I celebrated right along with them. Amanda was afraid people across the hall would think people were dying. I told her that they would understand and I picked her up. She caught the bug from me and jumped into my arms, screaming and hollering right along with me. She would tell you that she was happy for me. That her exuberant behavior was simply out of joy for my sake. If that simple gesture doesn't make the woman wonderful enough, I actually think she is using that as a front to mask her ever-growing and undying love for the 'Stros, herself.

It was almost as if they were destined to win this game and it was only a matter of time. I really can't even imagine this game ending any different. This was how it had to be. This was destiny, drama. Yesterday was a prime example of what I love so much about the game of baseball. Patience. Art. Determination. Character. Love. Astros.

3 comments:

Jason said...

Now, if they can just win 8 more...

Ron said...

Priest needs to be defrocked.

Anyway, great post Kyle!
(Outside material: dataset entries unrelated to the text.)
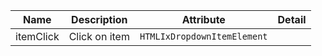 | Name                                                                                                  | Description   | Attribute                   | Detail |
| ----------------------------------------------------------------------------------------------------- | ------------- | --------------------------- | ------ |
| <div className="Api__Table"> <div>itemClick</div> <div className="Api__Table Docs__Tags"></div></div> | Click on item | `HTMLIxDropdownItemElement` |
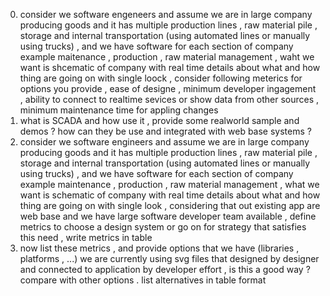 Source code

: 0. consider we software engeneers and assume we are in large company producing goods and it has multiple production lines , raw material pile , storage and internal transportation (using automated lines or manually using trucks) , and we have software for each section of company example maitenance , production , raw material management , waht we want is shcematic of company with real time details about what and how thing are going on with single loock , consider following meterics for options you provide , ease of designe , minimum developer ingagement , ability to connect to realtime sevices or show data from other sources , minimum maintenance time for appling changes
1. what is SCADA and how use it , provide some realworld sample and demos ? how can they be use and integrated with web base systems ?
2. consider we software engineers and assume we are in large company producing goods and it has multiple production lines , raw material pile , storage and internal transportation (using automated lines or manually using trucks) , and we have software for each section of company example maintenance , production , raw material management , what we want is schematic of company with real time details about what and how thing are going on with single look , considering that out existing app are web base and we have large software developer team available , define metrics to choose a design system or go on for strategy that satisfies this need , write metrics in table 
2. now list these metrics , and provide options that we have (libraries , platforms , ...) we are currently using svg files that designed by designer and connected to application by developer effort , is this a good way ? compare with other options . list alternatives in table format 
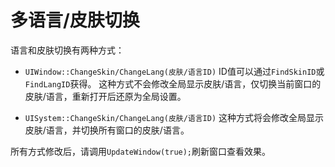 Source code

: # 多语言/皮肤切换
语言和皮肤切换有两种方式：

- `UIWindow::ChangeSkin/ChangeLang(皮肤/语言ID)`
ID值可以通过`FindSkinID`或`FindLangID`获得。
这种方式不会修改全局显示皮肤/语言，仅切换当前窗口的皮肤/语言，重新打开后还原为全局设置。

- `UISystem::ChangeSkin/ChangeLang(皮肤/语言ID)`
这种方式将会修改全局显示皮肤/语言，并切换所有窗口的皮肤/语言。

所有方式修改后，请调用`UpdateWindow(true);`刷新窗口查看效果。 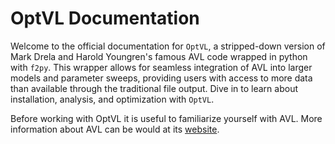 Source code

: # OptVL Documentation

Welcome to the official documentation for `OptVL`, a stripped-down version of Mark Drela and Harold Youngren's famous AVL code wrapped in python with `f2py`.
This wrapper allows for seamless integration of AVL into larger models and parameter sweeps, providing users with access to more data than available through the traditional file output.
Dive in to learn about installation, analysis, and optimization with `OptVL`.

Before working with OptVL it is useful to familiarize yourself with AVL.
More information about AVL can be would at its [website](https://web.mit.edu/drela/Public/web/avl/). 
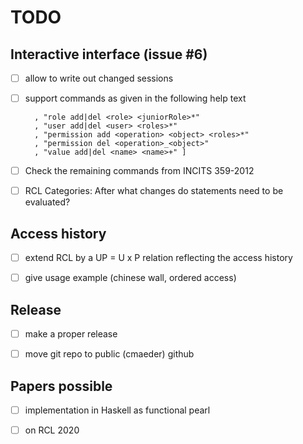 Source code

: # TODO

## Interactive interface (issue #6)

- [ ] allow to write out changed sessions

- [ ] support commands as given in the following help text

        , "role add|del <role> <juniorRole>*"
        , "user add|del <user> <roles>*"
        , "permission add <operation> <object> <roles>*"
        , "permission del <operation>_<object>"
        , "value add|del <name> <name>+" ]

- [ ] Check the remaining commands from INCITS 359-2012

- [ ] RCL Categories: After what changes do statements need to be
  evaluated?

## Access history

- [ ] extend RCL by a UP = U x P relation reflecting the access
  history

- [ ] give usage example (chinese wall, ordered access)

## Release

- [ ] make a proper release

- [ ] move git repo to public (cmaeder) github

## Papers possible

- [ ] implementation in Haskell as functional pearl

- [ ] on RCL 2020
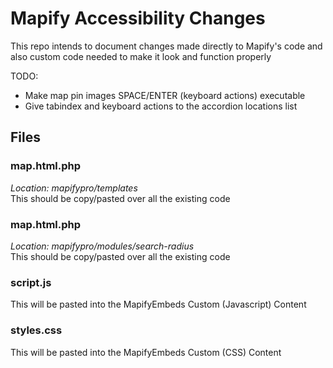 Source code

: # Mapify Accessibility Changes
This repo intends to document changes made directly to Mapify's code and also custom code needed to make it look and function properly

TODO:
- Make map pin images SPACE/ENTER (keyboard actions) executable
- Give tabindex and keyboard actions to the accordion locations list

## Files

### map.html.php
*Location: mapifypro/templates*
<br>
This should be copy/pasted over all the existing code

### map.html.php
*Location: mapifypro/modules/search-radius*
<br>
This should be copy/pasted over all the existing code

### script.js
This will be pasted into the MapifyEmbeds Custom (Javascript) Content

### styles.css
This will be pasted into the MapifyEmbeds Custom (CSS) Content

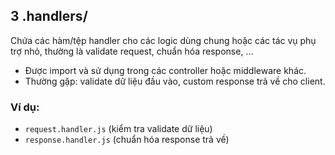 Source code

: ## 3 .handlers/
Chứa các hàm/tệp handler cho các logic dùng chung hoặc các tác vụ phụ trợ nhỏ, thường là validate request, chuẩn hóa response, ...
- Được import và sử dụng trong các controller hoặc middleware khác.
- Thường gặp: validate dữ liệu đầu vào, custom response trả về cho client.
### Ví dụ:
- `request.handler.js` (kiểm tra validate dữ liệu)
- `response.handler.js` (chuẩn hóa response trả về)
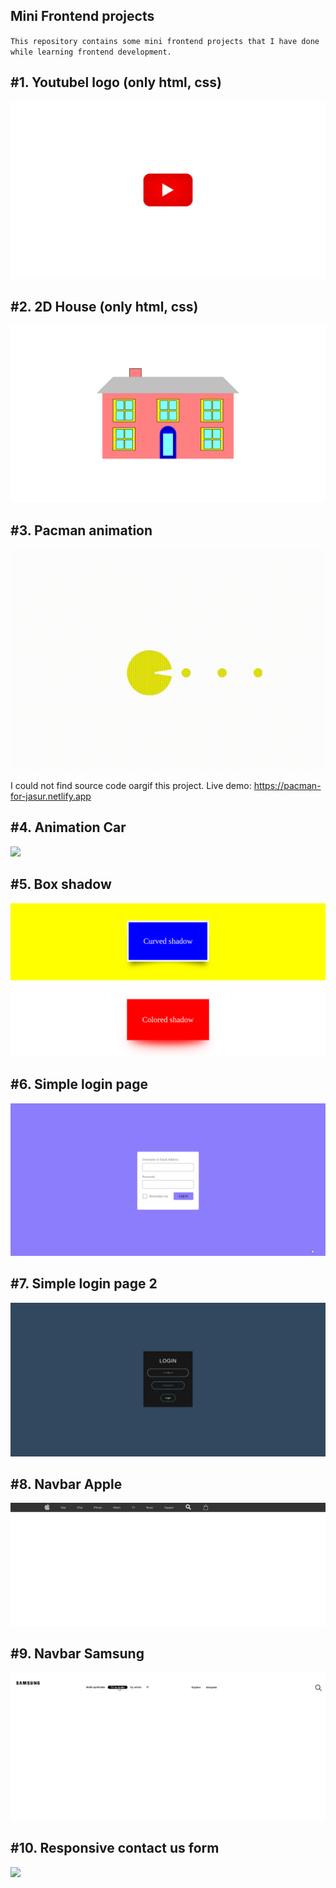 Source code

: Mini Frontend projects
---


`This repository contains some mini frontend projects that I have done while learning frontend development.`


#1. Youtubel logo (only html, css)
---
![](Youtube%20logo(only%20html,%20css)/output.png)

#2. 2D House (only html, css)
---
![](2d%20house/image.png)

#3. Pacman animation
---
![](pacman/pacman.gif)

I could not find source code oargif this project. Live demo: https://pacman-for-jasur.netlify.app

#4. Animation Car
---
![](animation_car/animation_car.gif)

#5. Box shadow
---
![](Box%20shadow/img.png)

#6. Simple login page
---
![](Simple%20login%20page/img.png)

#7. Simple login page 2
---
![](Simple%20login%20page%202/img.png)

#8. Navbar Apple
---
![](Navbar%20apple/img.png)

#9. Navbar Samsung
---
![](Navbar%20samsung/img.png)

#10. Responsive contact us form
---
![](Responsive%20contact%20us%20form/img.png) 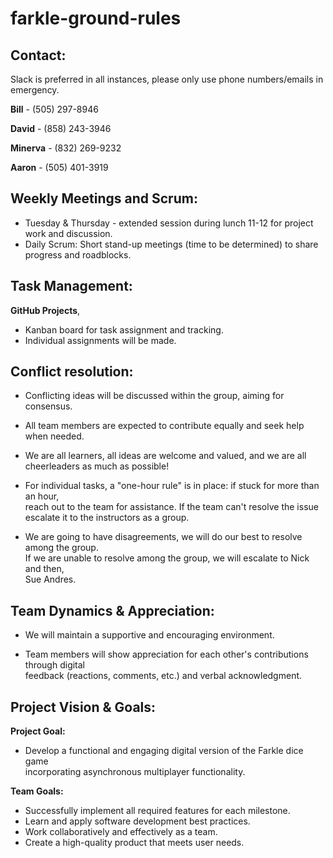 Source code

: # farkle-ground-rules

## Contact:
Slack is preferred in all instances, please only use phone numbers/emails in emergency.

**Bill** - (505) 297-8946

**David** - (858) 243-3946

**Minerva** - (832) 269-9232

**Aaron** - (505) 401-3919


## Weekly Meetings and Scrum:
- Tuesday & Thursday - extended session during lunch 11-12 for project work and discussion.
- Daily Scrum: Short stand-up meetings (time to be determined) to share progress and roadblocks.

## Task Management:
**GitHub Projects**,<br  >
- Kanban board for task assignment and tracking.
- Individual assignments will be made.

## Conflict resolution:
- Conflicting ideas will be discussed within the group, aiming for consensus.

- All team members are expected to contribute equally and seek help when needed.

- We are all learners, all ideas are welcome and valued, and we are all cheerleaders as much as possible!

- For individual tasks, a "one-hour rule" is in place: if stuck for more than an hour,<br>
  reach out to the team for assistance. If the team can't resolve the issue<br>
  escalate it to the instructors as a group.

- We are going to have disagreements, we will do our best to resolve among the group.<br>
  If we are unable to resolve among the group, we will escalate to Nick and then,<br>
  Sue Andres.

## Team Dynamics & Appreciation:
- We will maintain a supportive and encouraging environment.

- Team members will show appreciation for each other's contributions through digital<br>
  feedback (reactions, comments, etc.) and verbal acknowledgment.

## Project Vision & Goals:
**Project Goal:**

- Develop a functional and engaging digital version of the Farkle dice game<br>
  incorporating asynchronous multiplayer functionality.

**Team Goals:**

- Successfully implement all required features for each milestone.
- Learn and apply software development best practices.
- Work collaboratively and effectively as a team.
- Create a high-quality product that meets user needs.
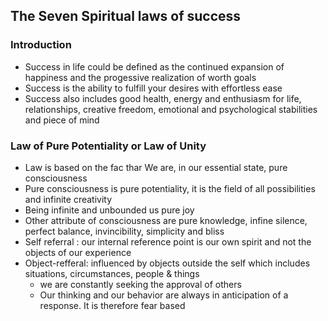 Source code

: ## The Seven Spiritual laws of success

### Introduction
* Success in life could be defined as the continued expansion of happiness and the progessive realization of worth goals
* Success is the ability to fulfill your desires with effortless ease
* Success also includes good health, energy and enthusiasm for life, relationships, creative freedom, emotional and psychological stabilities and piece of mind

### Law of Pure Potentiality or Law of Unity


* Law is based on the fac thar We are, in our essential state, pure consciousness
* Pure consciousness is pure potentiality, it is the field of all possibilities and infinite creativity 
* Being infinite and unbounded us pure joy
* Other attribute of consciousness are pure knowledge, infine silence, perfect balance, invincibility, simplicity and bliss
* Self referral : our internal reference point is our own spirit and not the objects of our experience
* Object-refferal: influenced by objects outside the self which includes situations, circumstances, people & things
  * we are constantly seeking the approval of others
  * Our thinking and our behavior are always in anticipation of a response. It is therefore fear based    
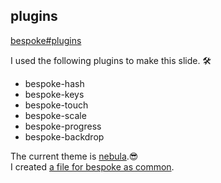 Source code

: ## plugins

[bespoke#plugins](https://github.com/bespokejs/bespoke#plugins)

I used the following plugins to make this slide. 🛠   
- bespoke-hash
- bespoke-keys
- bespoke-touch
- bespoke-scale
- bespoke-progress
- bespoke-backdrop

The current theme is [nebula](https://github.com/bespokejs/bespoke-theme-nebula).😎  
I created [a file for bespoke as common]().
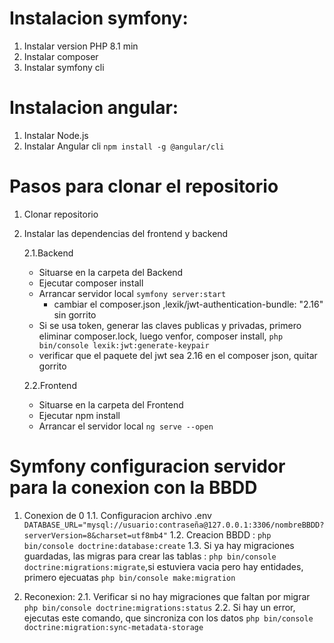 # Instalacion symfony:
1. Instalar version PHP 8.1 min
2. Instalar composer
3. Instalar symfony cli
# Instalacion angular:
1. Instalar Node.js 
2. Instalar Angular cli `npm install -g @angular/cli`

# Pasos para clonar el repositorio
1.  Clonar repositorio
2.  Instalar las dependencias del frontend y backend

    2.1.Backend
    - Situarse en la carpeta del Backend
    - Ejecutar composer install
    - Arrancar servidor local `symfony server:start`
        - cambiar el composer.json ,lexik/jwt-authentication-bundle: "2.16" sin gorrito
    - Si se usa token, generar las claves publicas y privadas, primero eliminar composer.lock, luego venfor, composer install, `php bin/console lexik:jwt:generate-keypair`
    - verificar que el paquete del jwt sea 2.16 en el composer json, quitar gorrito

    2.2.Frontend
    - Situarse en la carpeta del Frontend
    - Ejecutar npm install 
    - Arrancar el servidor local `ng serve --open`

  
# Symfony configuracion servidor para la conexion con la BBDD

1.  Conexion de 0
    1.1. Configuracion archivo .env `DATABASE_URL="mysql://usuario:contraseña@127.0.0.1:3306/nombreBBDD?serverVersion=8&charset=utf8mb4"`
    1.2. Creacion BBDD : `php bin/console doctrine:database:create`
    1.3. Si ya hay migraciones guardadas, las migras para crear las tablas : `php bin/console doctrine:migrations:migrate`,si estuviera vacia 
         pero hay entidades, primero ejecuatas `php bin/console make:migration`

2.  Reconexion:
    2.1. Verificar si no hay migraciones que faltan por migrar `php bin/console doctrine:migrations:status`
    2.2. Si hay un error, ejecutas este comando, que sincroniza con los datos `php bin/console doctrine:migration:sync-metadata-storage` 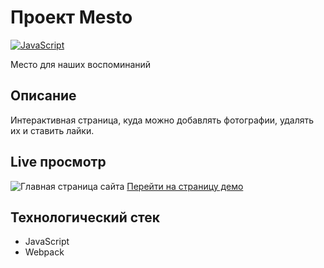 # Проект Mesto
[![JavaScript](https://img.shields.io/badge/JavaScript-33302E?logo=javascript)](#)

Место для наших воспоминаний

## Описание
Интерактивная страница, куда можно добавлять фотографии, удалять их и ставить лайки.

## Live просмотр
![Главная страница сайта](./docs/Prewiew.png)
[Перейти на страницу демо]([https://burger-af0a8.web.app/](https://dalilam25.github.io/mesto/)
)
## Технологический стек
- JavaScript
- Webpack
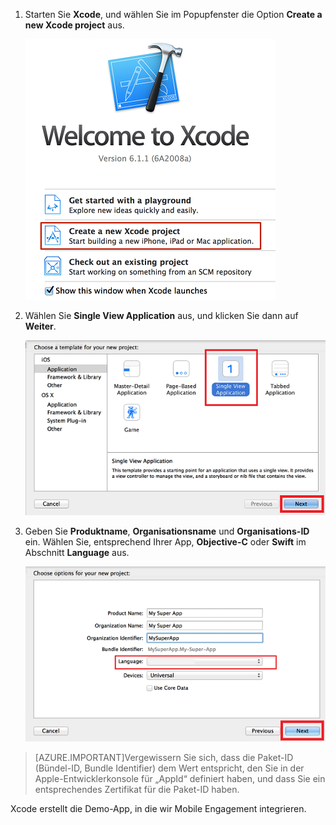 1. Starten Sie **Xcode**, und wählen Sie im Popupfenster die Option **Create a new Xcode project** aus.

	![](./media/mobile-engagement-create-new-ios-app/xcode-new-project.png)

2. Wählen Sie **Single View Application** aus, und klicken Sie dann auf **Weiter**.

	![](./media/mobile-engagement-create-new-ios-app/xcode-simple-view.png)

3. Geben Sie **Produktname**, **Organisationsname** und **Organisations-ID** ein. Wählen Sie, entsprechend Ihrer App, **Objective-C** oder **Swift** im Abschnitt **Language** aus.

	![](./media/mobile-engagement-create-new-ios-app/xcode-project-props.png)

> [AZURE.IMPORTANT]Vergewissern Sie sich, dass die Paket-ID (Bündel-ID, Bundle Identifier) dem Wert entspricht, den Sie in der Apple-Entwicklerkonsole für „AppId“ definiert haben, und dass Sie ein entsprechendes Zertifikat für die Paket-ID haben.

Xcode erstellt die Demo-App, in die wir Mobile Engagement integrieren.

<!---HONumber=Sept15_HO4-->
Leave it to the theater guy to understand that in games like this, the drama isn't simply on the field; it takes place on the bleachers and in living rooms as millions of people hold their breaths, living and dying with each pitch. I'm totally hating myself for not being able to spare the six hours to watch the virtual double header feat of legend. But, whatever, I'm sharing vicariously.

Keep up the good blogging.

Anonymous said...

Sure, That was a great game!
But anyone who says it was the greatest game ever obviously never saw me throw in the Central Iowa PeeWee leagues. I made those kids look like 7 yeard olds. But actually, some of them were 8.